(Stored data entries)
+--

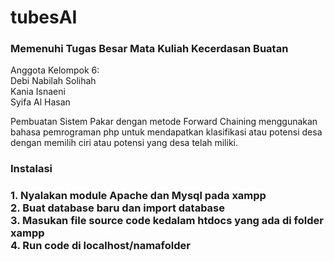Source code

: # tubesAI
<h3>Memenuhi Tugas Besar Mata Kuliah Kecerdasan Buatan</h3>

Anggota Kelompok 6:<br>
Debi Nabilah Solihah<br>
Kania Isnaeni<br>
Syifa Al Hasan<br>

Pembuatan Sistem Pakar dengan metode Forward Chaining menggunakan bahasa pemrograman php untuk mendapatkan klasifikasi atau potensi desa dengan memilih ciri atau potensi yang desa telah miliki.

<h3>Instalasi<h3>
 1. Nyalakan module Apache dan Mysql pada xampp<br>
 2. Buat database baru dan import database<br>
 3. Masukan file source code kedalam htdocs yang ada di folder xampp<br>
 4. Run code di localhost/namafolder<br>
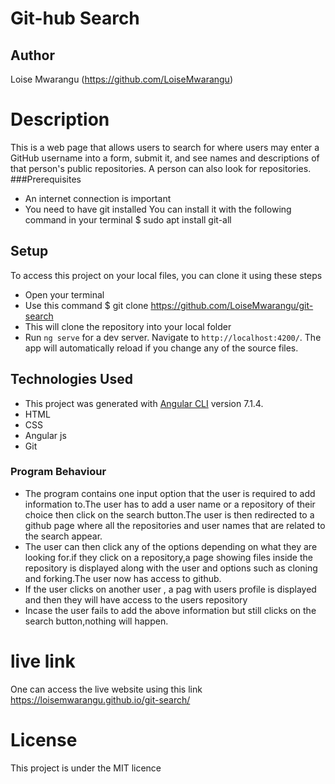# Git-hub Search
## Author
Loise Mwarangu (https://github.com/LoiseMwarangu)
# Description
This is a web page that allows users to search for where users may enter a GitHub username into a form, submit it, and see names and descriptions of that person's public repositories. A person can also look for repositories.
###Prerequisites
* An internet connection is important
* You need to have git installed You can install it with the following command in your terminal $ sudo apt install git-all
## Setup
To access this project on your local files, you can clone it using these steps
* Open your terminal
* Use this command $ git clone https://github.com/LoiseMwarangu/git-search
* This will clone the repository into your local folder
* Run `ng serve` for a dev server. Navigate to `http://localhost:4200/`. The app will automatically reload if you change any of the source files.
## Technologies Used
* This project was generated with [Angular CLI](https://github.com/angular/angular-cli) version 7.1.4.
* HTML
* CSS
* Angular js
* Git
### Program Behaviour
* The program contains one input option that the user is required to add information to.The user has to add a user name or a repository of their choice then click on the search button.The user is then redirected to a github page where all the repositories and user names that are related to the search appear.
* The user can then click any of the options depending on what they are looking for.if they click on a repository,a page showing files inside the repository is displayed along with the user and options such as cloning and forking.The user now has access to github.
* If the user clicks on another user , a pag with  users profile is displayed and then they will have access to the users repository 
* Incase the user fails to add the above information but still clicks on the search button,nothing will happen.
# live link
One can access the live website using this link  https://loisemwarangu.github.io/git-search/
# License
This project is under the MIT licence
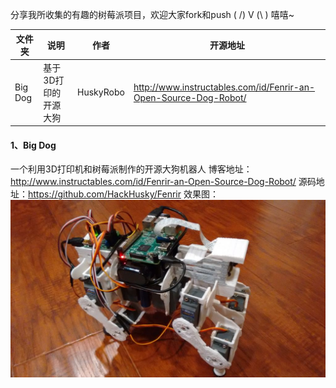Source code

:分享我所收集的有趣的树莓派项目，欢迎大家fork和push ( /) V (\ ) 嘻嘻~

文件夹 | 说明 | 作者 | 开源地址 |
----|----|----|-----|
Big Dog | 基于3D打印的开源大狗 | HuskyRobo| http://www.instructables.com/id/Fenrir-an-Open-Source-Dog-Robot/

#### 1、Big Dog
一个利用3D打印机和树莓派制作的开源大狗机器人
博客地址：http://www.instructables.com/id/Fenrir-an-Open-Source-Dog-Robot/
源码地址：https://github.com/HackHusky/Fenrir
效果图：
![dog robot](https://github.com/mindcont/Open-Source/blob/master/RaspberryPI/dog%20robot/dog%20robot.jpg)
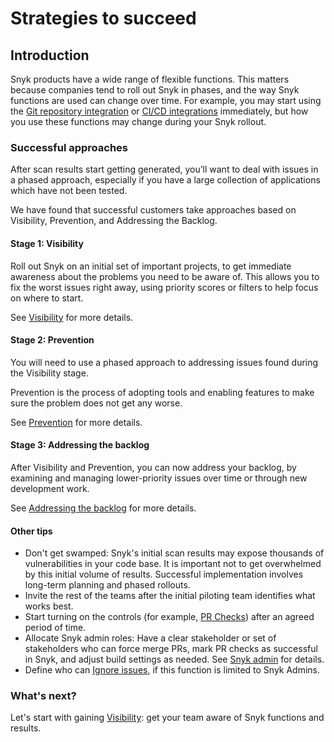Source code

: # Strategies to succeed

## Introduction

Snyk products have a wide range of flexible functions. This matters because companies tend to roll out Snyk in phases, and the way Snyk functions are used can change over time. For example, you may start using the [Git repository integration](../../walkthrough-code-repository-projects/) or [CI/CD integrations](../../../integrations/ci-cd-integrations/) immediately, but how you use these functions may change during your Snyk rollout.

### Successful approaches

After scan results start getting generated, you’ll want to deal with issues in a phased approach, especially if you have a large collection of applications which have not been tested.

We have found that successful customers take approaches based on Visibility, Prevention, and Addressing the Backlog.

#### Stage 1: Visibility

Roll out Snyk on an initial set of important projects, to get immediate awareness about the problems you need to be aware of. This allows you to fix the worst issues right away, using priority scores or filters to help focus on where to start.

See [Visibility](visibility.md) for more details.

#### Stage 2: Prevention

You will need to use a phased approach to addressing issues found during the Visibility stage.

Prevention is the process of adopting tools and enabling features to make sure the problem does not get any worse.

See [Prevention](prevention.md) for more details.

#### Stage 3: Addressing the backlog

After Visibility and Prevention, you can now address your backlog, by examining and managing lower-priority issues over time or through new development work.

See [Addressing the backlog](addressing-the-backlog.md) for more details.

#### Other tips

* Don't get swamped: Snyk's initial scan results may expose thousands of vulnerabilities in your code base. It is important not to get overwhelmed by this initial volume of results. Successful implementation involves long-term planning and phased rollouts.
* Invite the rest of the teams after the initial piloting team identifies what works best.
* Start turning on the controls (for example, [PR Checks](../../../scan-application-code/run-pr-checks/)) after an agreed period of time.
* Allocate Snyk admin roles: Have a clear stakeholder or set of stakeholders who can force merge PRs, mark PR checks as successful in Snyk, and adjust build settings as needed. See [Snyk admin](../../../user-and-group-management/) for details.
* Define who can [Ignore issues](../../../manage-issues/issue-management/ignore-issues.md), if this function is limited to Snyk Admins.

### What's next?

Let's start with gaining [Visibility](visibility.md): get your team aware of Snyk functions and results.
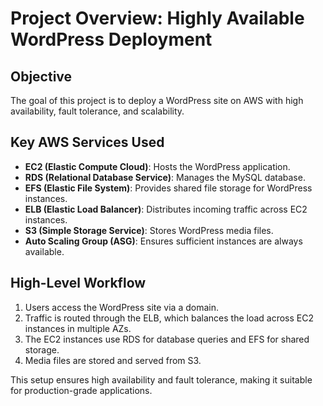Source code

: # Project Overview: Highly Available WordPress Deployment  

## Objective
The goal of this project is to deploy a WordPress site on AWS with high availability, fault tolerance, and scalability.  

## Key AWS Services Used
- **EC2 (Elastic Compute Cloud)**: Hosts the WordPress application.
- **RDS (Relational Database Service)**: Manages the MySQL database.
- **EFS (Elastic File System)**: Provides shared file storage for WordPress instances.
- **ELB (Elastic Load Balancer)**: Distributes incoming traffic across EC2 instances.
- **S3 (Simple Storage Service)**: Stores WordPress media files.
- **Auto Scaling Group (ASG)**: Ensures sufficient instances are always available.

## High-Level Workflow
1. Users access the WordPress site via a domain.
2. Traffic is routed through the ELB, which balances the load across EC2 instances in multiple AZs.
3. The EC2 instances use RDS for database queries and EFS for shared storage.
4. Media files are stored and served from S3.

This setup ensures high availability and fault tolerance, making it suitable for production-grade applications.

+--

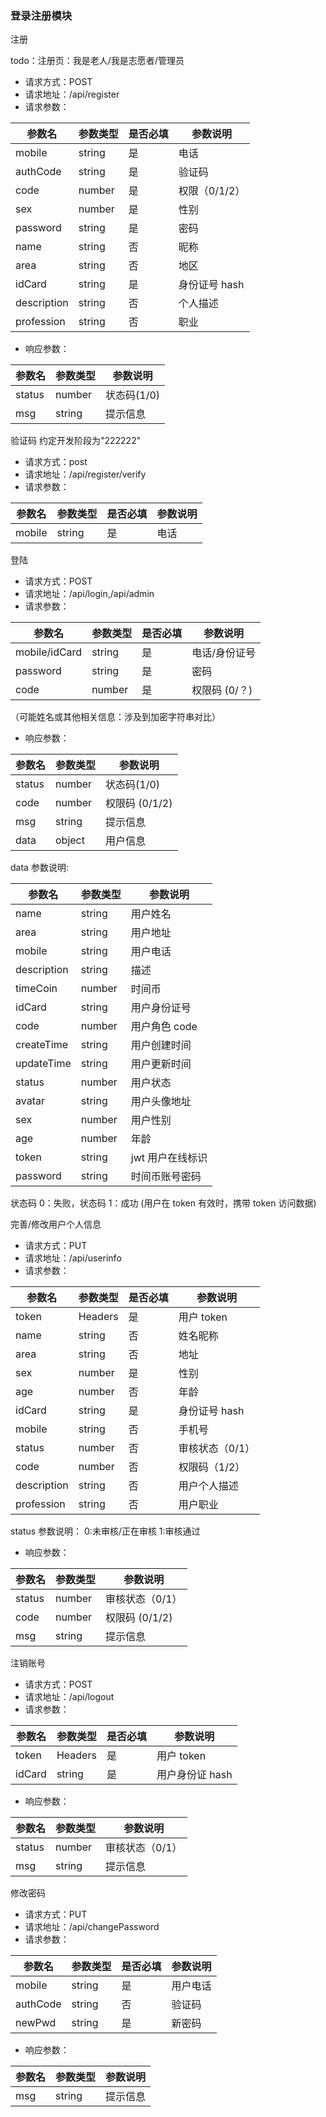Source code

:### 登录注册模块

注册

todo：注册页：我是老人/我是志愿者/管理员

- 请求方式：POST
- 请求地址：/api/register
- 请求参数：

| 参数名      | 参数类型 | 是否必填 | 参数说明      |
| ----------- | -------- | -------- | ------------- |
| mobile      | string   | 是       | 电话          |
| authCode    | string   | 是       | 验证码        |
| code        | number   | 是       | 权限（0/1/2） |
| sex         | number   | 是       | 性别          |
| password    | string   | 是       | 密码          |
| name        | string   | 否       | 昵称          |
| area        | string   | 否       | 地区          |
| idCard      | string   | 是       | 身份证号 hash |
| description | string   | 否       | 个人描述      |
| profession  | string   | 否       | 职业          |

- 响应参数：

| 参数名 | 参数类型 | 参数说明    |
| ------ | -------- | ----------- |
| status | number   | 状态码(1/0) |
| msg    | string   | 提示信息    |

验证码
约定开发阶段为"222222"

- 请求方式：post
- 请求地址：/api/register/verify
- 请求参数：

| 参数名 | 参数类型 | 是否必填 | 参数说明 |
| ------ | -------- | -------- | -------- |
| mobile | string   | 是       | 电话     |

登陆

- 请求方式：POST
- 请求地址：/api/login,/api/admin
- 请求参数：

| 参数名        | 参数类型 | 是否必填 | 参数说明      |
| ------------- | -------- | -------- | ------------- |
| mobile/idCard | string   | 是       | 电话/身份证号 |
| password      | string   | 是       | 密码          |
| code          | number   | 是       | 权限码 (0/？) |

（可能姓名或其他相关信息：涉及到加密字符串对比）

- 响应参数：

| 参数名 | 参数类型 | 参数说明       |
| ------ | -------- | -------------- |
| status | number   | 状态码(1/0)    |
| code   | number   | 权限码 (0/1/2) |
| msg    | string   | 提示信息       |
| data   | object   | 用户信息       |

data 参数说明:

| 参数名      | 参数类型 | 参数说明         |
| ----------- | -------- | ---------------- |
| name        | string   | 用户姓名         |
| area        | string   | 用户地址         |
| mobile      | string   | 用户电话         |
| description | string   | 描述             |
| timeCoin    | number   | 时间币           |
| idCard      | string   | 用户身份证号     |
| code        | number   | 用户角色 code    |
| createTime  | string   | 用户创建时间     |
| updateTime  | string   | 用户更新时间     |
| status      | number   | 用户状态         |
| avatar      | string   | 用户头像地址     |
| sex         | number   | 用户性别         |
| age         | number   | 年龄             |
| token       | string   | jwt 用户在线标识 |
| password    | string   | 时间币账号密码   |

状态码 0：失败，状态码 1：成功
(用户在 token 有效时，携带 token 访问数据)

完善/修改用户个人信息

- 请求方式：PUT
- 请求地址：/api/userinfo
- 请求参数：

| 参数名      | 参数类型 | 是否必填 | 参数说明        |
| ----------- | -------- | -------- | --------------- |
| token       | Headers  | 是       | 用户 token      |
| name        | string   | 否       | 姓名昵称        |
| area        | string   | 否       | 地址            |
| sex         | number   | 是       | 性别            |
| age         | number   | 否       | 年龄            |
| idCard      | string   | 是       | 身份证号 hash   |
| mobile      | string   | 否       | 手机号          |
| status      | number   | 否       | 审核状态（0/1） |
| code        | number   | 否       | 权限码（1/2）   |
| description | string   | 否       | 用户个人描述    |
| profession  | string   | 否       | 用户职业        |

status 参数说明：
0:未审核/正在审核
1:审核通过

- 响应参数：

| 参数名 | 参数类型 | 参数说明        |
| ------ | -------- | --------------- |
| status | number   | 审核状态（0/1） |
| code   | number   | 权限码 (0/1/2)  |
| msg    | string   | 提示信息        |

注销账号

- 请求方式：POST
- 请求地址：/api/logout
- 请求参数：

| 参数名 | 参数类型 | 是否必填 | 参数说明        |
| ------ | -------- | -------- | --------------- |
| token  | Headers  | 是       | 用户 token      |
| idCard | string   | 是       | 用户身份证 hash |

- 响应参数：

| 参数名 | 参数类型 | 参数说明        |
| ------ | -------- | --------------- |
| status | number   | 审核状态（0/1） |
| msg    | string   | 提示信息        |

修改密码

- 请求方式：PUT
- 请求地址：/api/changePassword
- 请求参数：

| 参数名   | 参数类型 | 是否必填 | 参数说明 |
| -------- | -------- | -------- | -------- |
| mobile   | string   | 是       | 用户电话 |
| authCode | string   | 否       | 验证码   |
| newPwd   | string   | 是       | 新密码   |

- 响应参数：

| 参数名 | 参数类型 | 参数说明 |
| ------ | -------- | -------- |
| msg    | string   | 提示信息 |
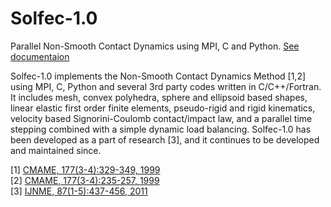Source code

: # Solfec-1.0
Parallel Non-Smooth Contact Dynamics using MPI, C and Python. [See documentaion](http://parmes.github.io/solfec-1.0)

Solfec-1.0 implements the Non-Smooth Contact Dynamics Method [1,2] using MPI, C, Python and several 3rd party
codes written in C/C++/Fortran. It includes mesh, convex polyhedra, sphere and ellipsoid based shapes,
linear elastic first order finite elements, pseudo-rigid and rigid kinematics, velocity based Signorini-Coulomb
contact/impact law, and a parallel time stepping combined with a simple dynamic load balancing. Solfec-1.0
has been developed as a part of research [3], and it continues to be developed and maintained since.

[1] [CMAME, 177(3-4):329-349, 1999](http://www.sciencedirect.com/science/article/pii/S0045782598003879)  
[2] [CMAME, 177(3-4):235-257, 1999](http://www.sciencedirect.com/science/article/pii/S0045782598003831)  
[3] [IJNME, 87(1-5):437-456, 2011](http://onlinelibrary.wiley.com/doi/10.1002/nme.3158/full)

+--

__What the task requires__: Using the data above, transcribe the lines that run from the line with "### Successful approaches" to the line with "period of time.", both ends kept, and output nothing else.

__Solution for this exercise__:
### Successful approaches

After scan results start getting generated, you’ll want to deal with issues in a phased approach, especially if you have a large collection of applications which have not been tested.

We have found that successful customers take approaches based on Visibility, Prevention, and Addressing the Backlog.

#### Stage 1: Visibility

Roll out Snyk on an initial set of important projects, to get immediate awareness about the problems you need to be aware of. This allows you to fix the worst issues right away, using priority scores or filters to help focus on where to start.

See [Visibility](visibility.md) for more details.

#### Stage 2: Prevention

You will need to use a phased approach to addressing issues found during the Visibility stage.

Prevention is the process of adopting tools and enabling features to make sure the problem does not get any worse.

See [Prevention](prevention.md) for more details.

#### Stage 3: Addressing the backlog

After Visibility and Prevention, you can now address your backlog, by examining and managing lower-priority issues over time or through new development work.

See [Addressing the backlog](addressing-the-backlog.md) for more details.

#### Other tips

* Don't get swamped: Snyk's initial scan results may expose thousands of vulnerabilities in your code base. It is important not to get overwhelmed by this initial volume of results. Successful implementation involves long-term planning and phased rollouts.
* Invite the rest of the teams after the initial piloting team identifies what works best.
* Start turning on the controls (for example, [PR Checks](../../../scan-application-code/run-pr-checks/)) after an agreed period of time.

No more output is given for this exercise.